HOLLY, Colo., June 11. – With a parting volley of rifle bullets, fired over their heads by the militia and deputies to, warn them to “hike” eastward as fast as their legs could carry them and never again set foot on Colorado soil, ninety-one union miners from the Cripple Creek district were unloaded from a special Santa Fe train on the prairie this morning, one half mile from the Colorado-Kansas State line, and left to shift for themselves. The exiles were disembarked in haste and without ceremony. The guards and deputies were tired out and in ill humor from their long, tedious trip from the Teller County gold camp and were in no mood to extend any special courtesies or kindness to their unfortunate charges.
“Hurry up there, you fellows,” cried Lieutenant Cole, when the train stopped in the midst of the alkali sand dunes that dot the prairie in the vicinity of the eastern part of Powers County near the Kansas line. “We haven’t got any time to waste out here.”
WITHOUT FOOD OR WATER. And no time was wasted. The special, which consisted of an engine, a combination baggage car and smoker and two day coaches, had no sooner come to a standstill than the car doors were unlocked and thrown open and the order given by Lieutenant Cole for the exiles to leave the train.
“Step lively, you fellows, step lively,” admonished Deputy Benton, who was in command of the civil forces of the expedition, and in less time than it takes to tell it the three cars were emptied of their passengers and the train was started on its way back to La Junta.
The men were dumped out on the cheerless prairie without food or water, for the soldiers and deputies, in their haste to get home, had forgotten to unload the small stock of commissary supplies the train carried when it left Victor yesterday afternoon.
SPIRIT OF MEN BREAKS The exiles were a cheerless lot, indeed.
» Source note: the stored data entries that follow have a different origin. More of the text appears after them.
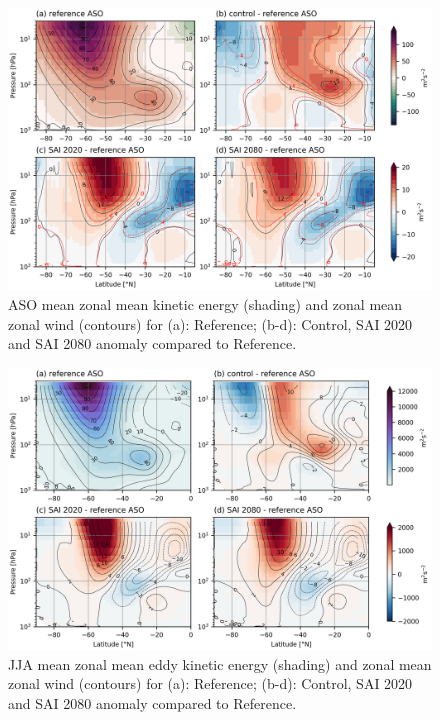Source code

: \begin{figure}[H]
	\centering
	\includegraphics[width=0.95\linewidth]{images/PNJ_UT_U_zmdiff.png}
	\caption{ASO mean zonal mean kinetic energy (shading) and zonal mean zonal wind (contours) for (a): Reference; (b-d): Control, SAI 2020 and SAI 2080 anomaly compared to Reference.}
	\label{fig:PNJ_UT_U_zmdiff}
\end{figure}

\begin{figure}[H]
	\centering
	\includegraphics[width=0.95\linewidth]{images/PNJ_KE_U_zmdiff.png}
	\caption{JJA mean zonal mean eddy kinetic energy (shading) and zonal mean zonal wind (contours) for (a): Reference; (b-d): Control, SAI 2020 and SAI 2080 anomaly compared to Reference.}
	\label{fig:PNJ_KE_U_zmdiff}
\end{figure}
Without even a light and miles from the nearest habitation, they huddled together in groups on either side of’ the Santa Fe track and discussed their plight. Warned to move eastward, on pain of being rearrested and severely handled, and notified by the Kansas authorities that they would not be allowed to seek refuge in that State, the spirit of the men broke. Many of them walked back westward on the railroad to Holly, the Salvation Army colony in Colorado, where the charitable inhabitants provided breakfast for them. Some of them later started to walk to Lamar, Colo.
Sheriff Jack Brady and forty deputies of Hamilton County were at the State line to prevent the deported men entering Kansas.
———- CLAIMS TO HAVE MURDERERS.
———-
Bell Declares Independence Dynamiters Are In Bullpen.
———-CRIPPLE CREEK, Colo., June 11.-General Sherman M. Bell to-day made the following statement for publication:
“I have indisputable evidence in my possession which will lead to the conviction of union men for the murder of non-union miners who were killed in the Independence explosion. We have between thirty-five and forty men in the bullpen who will swing for this crime. We are only waiting to capture three or four men before we tell what our evidence Is.”
SOURCE
The San Francisco Call.
(San Francisco California)
-of June 12, 1904
Ahttp://chroniclingamerica.loc.gov/lccn/sn85066387/1904-06-12/ed-1/seq-22
Image
Miners Being Deported from Cripple Creek District
http://www.rebelgraphics.org/w…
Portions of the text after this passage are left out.